Today, the New York Times takes a long look at eminent domain in New York, New Jersey, and Connecticut. The article’s a competent round-up, portraying some victims of eminent domain abuse sympathetically while giving advocates, who consider it an important tool in the redevelopment toolbox, their due.
If you live in New York City, however, the article doesn't come in your print edition. Rather, it's appears only in the Times's Sunday regional sections (Westchester, Long Island, New Jersey, Connecticut), headlined Now You Own It, Soon You Don’t?. The cover story in the City section, available to purchasers in New York City, concerns explorers of abandoned places like tunnels.
A way out?
Maybe the placement of the article made it easier for the Times to fail to acknowledge that its parent company is a beneficiary of eminent domain, for the new Times Tower in Manhattan. Or to mention the eminent domain donnybrook concerning Atlantic Yards in Brooklyn and developer Forest City Ratner, the same developer that has partnered with the Times Company in building the Times Tower.
Sure, reporters have to pick and choose, but the Times does point out how, in the wake of legislative inaction in all three states, in New Jersey, the courts have stepped in, assisted by the state’s Public Advocate, overruling the designation that “unproductive” properties—as in, not built out to full zoning rights—are blighted. That’s further stopped a major development plan in Newark. As I’ve written, were Atlantic Yards in New Jersey, the new rules might stymie the project.

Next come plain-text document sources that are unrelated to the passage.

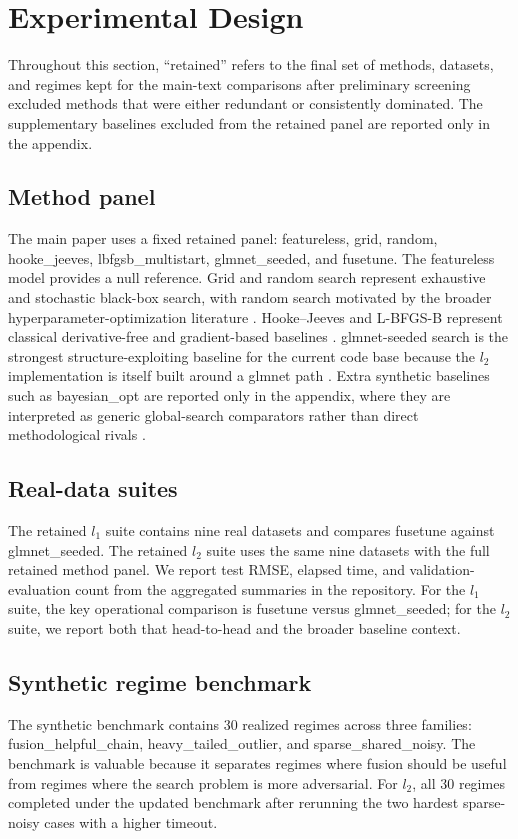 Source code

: \documentclass[pdflatex,iicol,sn-mathphys-num]{sn-jnl}
\newcommand{\codeid}{\texttt{fusetune}}
\def\texttt#1{#1}%
\def\codeid{fusetune}%
\def\ell{l}%
\begin{document}
\section{Experimental Design}\label{sec:design}
Throughout this section, ``retained'' refers to the final set of methods, datasets, and regimes kept for the main-text comparisons after preliminary screening excluded methods that were either redundant or consistently dominated. The supplementary baselines excluded from the retained panel are reported only in the appendix.

\subsection{Method panel}
The main paper uses a fixed retained panel: \texttt{featureless}, \texttt{grid}, \texttt{random}, \texttt{hooke\_jeeves}, \texttt{lbfgsb\_multistart}, \texttt{glmnet\_seeded}, and \codeid. The \texttt{featureless} model provides a null reference. Grid and random search represent exhaustive and stochastic black-box search, with random search motivated by the broader hyperparameter-optimization literature \cite{bergstra2012random}. Hooke--Jeeves and L-BFGS-B represent classical derivative-free and gradient-based baselines \cite{hooke1961direct,byrd1995lbfgsb,zhu1997lbfgsb}. \texttt{glmnet}-seeded search is the strongest structure-exploiting baseline for the current code base because the \(\ell_2\) implementation is itself built around a \texttt{glmnet} path \cite{friedman2010glmnet}. Extra synthetic baselines such as \texttt{bayesian\_opt} are reported only in the appendix, where they are interpreted as generic global-search comparators rather than direct methodological rivals \cite{jones1998ego,snoek2012practicalbo}.

\subsection{Real-data suites}
The retained \(\ell_1\) suite contains nine real datasets and compares \codeid{} against \texttt{glmnet\_seeded}. The retained \(\ell_2\) suite uses the same nine datasets with the full retained method panel. We report test RMSE, elapsed time, and validation-evaluation count from the aggregated summaries in the repository. For the \(\ell_1\) suite, the key operational comparison is \codeid{} versus \texttt{glmnet\_seeded}; for the \(\ell_2\) suite, we report both that head-to-head and the broader baseline context.

\subsection{Synthetic regime benchmark}
The synthetic benchmark contains \(30\) realized regimes across three families: \texttt{fusion\_helpful\_chain}, \texttt{heavy\_tailed\_outlier}, and \texttt{sparse\_shared\_noisy}. The benchmark is valuable because it separates regimes where fusion should be useful from regimes where the search problem is more adversarial. For \(\ell_2\), all \(30\) regimes completed under the updated benchmark after rerunning the two hardest sparse-noisy cases with a higher timeout.
\end{document}
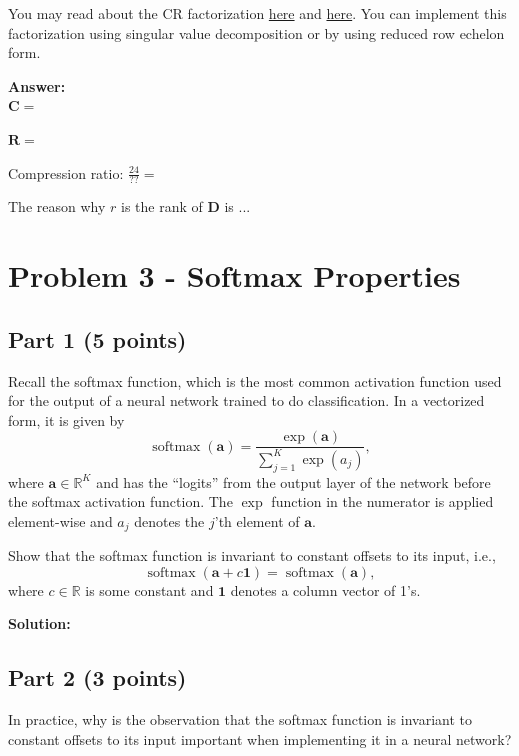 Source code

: \documentclass[11pt, oneside]{article}   	%
\begin{document}
You may read about the CR factorization \href{https://blogs.mathworks.com/cleve/2020/10/23/gil-strang-and-the-cr-matrix-factorization/}{here} and \href{https://en.wikipedia.org/wiki/Rank_factorization}{here}. You can implement this factorization using singular value decomposition or by using reduced row echelon form.

\textbf{Answer:} \\

$\mathbf{C} =$ 

$\mathbf{R} =$

Compression ratio: $\frac{24}{??} = $

The reason why $r$ is the rank of $\mathbf{D}$ is ...


\clearpage


\clearpage


\section*{Problem 3 - Softmax Properties}

\subsection*{Part 1 (5 points)}
Recall the softmax function, which is the most common activation function used for the output of a neural network trained to do classification. In a vectorized form, it is given by
\begin{equation*}
\operatorname{softmax} \left( {\mathbf{a}} \right) = \frac{{\exp \left( {\mathbf{a}} \right)}}
{{\sum\nolimits_{j = 1}^K {\exp \left( {a_j } \right)} }},
\end{equation*}
where $\mathbf{a}\in \mathbb{R}^K$ and has the ``logits'' from the output layer of the network before the softmax activation function. The $\exp$ function in the numerator is applied element-wise and $a_j$ denotes the $j$'th element of $\mathbf{a}$.

Show that the softmax function is invariant to constant offsets to its input, i.e., 
\[
\operatorname{softmax} \left( {{\mathbf{a}} + {c\mathbf{1}}} \right) = \operatorname{softmax} \left( {\mathbf{a}} \right),
\]
where $c\in \mathbb{R}$ is some constant and $\mathbf{1}$ denotes a column vector of 1's.

\textbf{Solution:} \\

\subsection*{Part 2 (3 points)}
In practice, why is the observation that the softmax function is invariant to constant offsets to its input important when implementing it in a neural network?
\end{document}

And the Times, of course, never covered the May 3 court hearing in the suit challenging the Atlantic Yards environmental review, during which Supreme Court Justice Joan Madden expressed skepticism about the designation of blight.
The pattern is dismaying. In a front-page round-up article on eminent domain in February 2006, the Times similarly failed to mention Atlantic Yards or the Times Tower. However, three months later, when Mayor Mike Bloomberg defended eminent domain as a priority, the Times in its coverage acknowledged the newspaper company's own history.
Region trailing
In today's article, the Times quotes an opponent of eminent domain abuse:
“New Jersey and New York are among the worst states in the country for eminent domain abuses — New Jersey is really awful,” said Dana Berliner, a senior lawyer at the Institute for Justice in Arlington, Va., which represents residential and business owners facing condemnation. “What’s interesting is that New York, New Jersey and Connecticut are some of the few states that have not managed to pass any decent legislation.”
The Institute for Justice has criticized the use of eminent domain for Atlantic Yards.
Effect in Brooklyn
And what have others done? The Times reports:
Other states have instituted more precise definitions of blight, set minimum compensation levels above market value for the owners of seized properties and restricted eminent domain to more traditional public projects like schools and roads. The legislative changes have been driven by an unusual alliance of conservative Republican property-rights advocates and liberals interested in the rights of lower-income people.
A more precise definition of blight and a limitation to "traditional public projects" would certainly have slowed, if not stymied, eminent domain for Atlantic Yards.
The Times reports on changes in Connecticut:
The law that [Gov. Jodi]. Rell signed requires that municipal legislative bodies approve eminent domain seizures by a two-thirds majority and that property owners be reimbursed at 125 percent of fair market value. It also built in other protective measures for property owners.
And were those changes transposed to New York, eminent domain for Atlantic Yards would not have been decided by four unelected and not-so-informed board members of the Empire State Development Corporation, but instead a supermajority of elected officials.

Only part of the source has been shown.